Everything in the listing below needs restating exactly, apart from the pictures.
----------
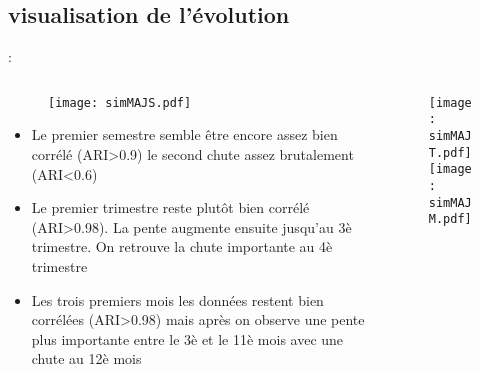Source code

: \documentclass[8pt,aspectratio=169,hyperref={unicode=true}]{beamer}
\begin{document}
\subsection{visualisation de l'évolution}
\begin{frame}{\insertsection: \insertsubsection}
    \begin{columns}[t]
        \begin{column}{.5\textwidth}
            \begin{figure}
                \texttt{[image: simMAJS.pdf]}
            \end{figure}
            \begin{itemize}
                \footnotesize
                \item Le premier semestre semble être encore assez bien corrélé (ARI>0.9) le second chute assez brutalement (ARI<0.6)
                \item Le premier trimestre reste plutôt bien corrélé (ARI>0.98). La pente augmente ensuite jusqu'au 3è trimestre. On retrouve la chute importante au 4è trimestre
                \item Les trois premiers mois les données restent bien corrélées (ARI>0.98) mais après on observe une pente plus importante entre le 3è et le 11è mois avec une chute au 12è mois
            \end{itemize}
        \end{column}
        \begin{column}{.5\textwidth}
            \begin{figure}
                \texttt{[image: simMAJT.pdf]}
                \texttt{[image: simMAJM.pdf]}
            \end{figure}
        \end{column}
    \end{columns}
\end{frame}
\end{document}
----------
# Solution to the problem
Source code

: \documentclass[8pt,aspectratio=169,hyperref={unicode=true}]{beamer}
\begin{document}
\subsection{visualisation de l'évolution}
\begin{frame}{\insertsection: \insertsubsection}
    \begin{columns}[t]
        \begin{column}{.5\textwidth}
            \begin{figure}
                \texttt{[image: simMAJS.pdf]}
            \end{figure}
            \begin{itemize}
                \footnotesize
                \item Le premier semestre semble être encore assez bien corrélé (ARI>0.9) le second chute assez brutalement (ARI<0.6)
                \item Le premier trimestre reste plutôt bien corrélé (ARI>0.98). La pente augmente ensuite jusqu'au 3è trimestre. On retrouve la chute importante au 4è trimestre
                \item Les trois premiers mois les données restent bien corrélées (ARI>0.98) mais après on observe une pente plus importante entre le 3è et le 11è mois avec une chute au 12è mois
            \end{itemize}
        \end{column}
        \begin{column}{.5\textwidth}
            \begin{figure}
                \texttt{[image: simMAJT.pdf]}
                \texttt{[image: simMAJM.pdf]}
            \end{figure}
        \end{column}
    \end{columns}
\end{frame}
\end{document}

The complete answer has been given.